The Secrets Store CSI Driver mounts secrets as a volume and can sync them into Kubernetes Secret objects, which can then be projected as environment variables. No sidecar. The downside is environment variables cannot be updated in a running process — you would have to restart the pod when the credential rotates, which defeats much of the point of dynamic secrets.

My rule: injector for apps that can re-read a file or use the Vault SDK directly; CSI only for apps where env vars are the only option and you are willing to accept rolling restarts as the rotation mechanism.
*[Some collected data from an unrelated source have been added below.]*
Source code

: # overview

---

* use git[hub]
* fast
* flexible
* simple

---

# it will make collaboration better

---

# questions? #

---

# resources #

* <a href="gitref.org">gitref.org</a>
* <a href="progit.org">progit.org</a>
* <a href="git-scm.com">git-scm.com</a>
The Connection-Pool Problem

This is the failure mode that catches everyone. Your app gets a Postgres credential, opens a connection pool with 20 connections, and the pool holds those connections open indefinitely. Three hours later the credential’s lease has expired, Vault has revoked the user, and the pool’s idle connections are now dead. The next time the app borrows a connection, the query fails with FATAL: role "v-kubernet-orders-app-..." does not exist.

There are three fixes and you need at least two of them.

Connection lifetime shorter than lease TTL. Set max_lifetime on the pool to something less than the lease’s default_ttl. The pool recycles connections before Vault drops them. In Go’s database/sql, that is db.SetConnMaxLifetime(45 * time.Minute) for a 1h lease.

Lease renewal in the Agent. The Agent Injector renews the lease automatically up to max_ttl. Set max_ttl to something like 24h so leases can be renewed throughout a day-long run. After 24h the connection has to rotate regardless.

Health-check the pool. A periodic SELECT 1 from the pool surfaces dead connections quickly instead of letting them sit until first use.

What you cannot do is hold a pooled connection forever. Dynamic secrets and forever-live connections are incompatible by design.

Common Pitfalls

Database admin user with too much privilege. The user Vault uses to create ephemeral users needs CREATEROLE on Postgres, plus GRANT rights on whatever schemas the role grants access to. It does not need SUPERUSER. I have seen Vault configured with the Postgres superuser more than once.

max_ttl too short. If max_ttl equals default_ttl, the lease cannot be renewed at all. The pod gets a credential, uses it for an hour, the credential expires, and the Agent has to fetch a brand new one — which means a brand new Postgres user, which means existing connections die. Make max_ttl significantly longer than default_ttl.

Cluster-wide Vault token. Tempting in dev to give every workload one Vault role. In prod, one role per workload, scoped to a service account. Otherwise a compromise of any pod gets DB access for every database role that token can reach.

Auto-unseal misconfigured. Vault HA with file storage and Shamir unseal will not survive a node reboot at 3am. Raft storage plus KMS auto-unseal (AWS KMS, GCP KMS, Azure Key Vault) is the only setup I recommend for production. The Vault HA reference architecture is worth reading carefully.

Forgetting about static creds. Dynamic secrets are great for databases and cloud APIs. Some secrets are inherently static — third-party API keys, signing keys, webhook secrets. Use Vault’s KV v2 engine for those, with versioning enabled. Rotation is manual but at least audited.

Audit log not enabled. Vault does not log requests by default. vault audit enable file file_path=/vault/logs/audit.log is the first command on any new Vault. Without it, you cannot answer “who read this secret yesterday”.

Wrapping Up

Dynamic secrets are not a drop-in upgrade. They change the lifecycle of credentials in a way that interacts with connection pools, application restart behaviour, and your incident-response playbook. The work is worth it: a stolen credential expires before the attacker has time to scan, and rotation stops being a quarterly fire drill. Once secrets are short-lived, the next thing worth tightening is what is happening inside the container at runtime, which is where Falco’s runtime detection comes in.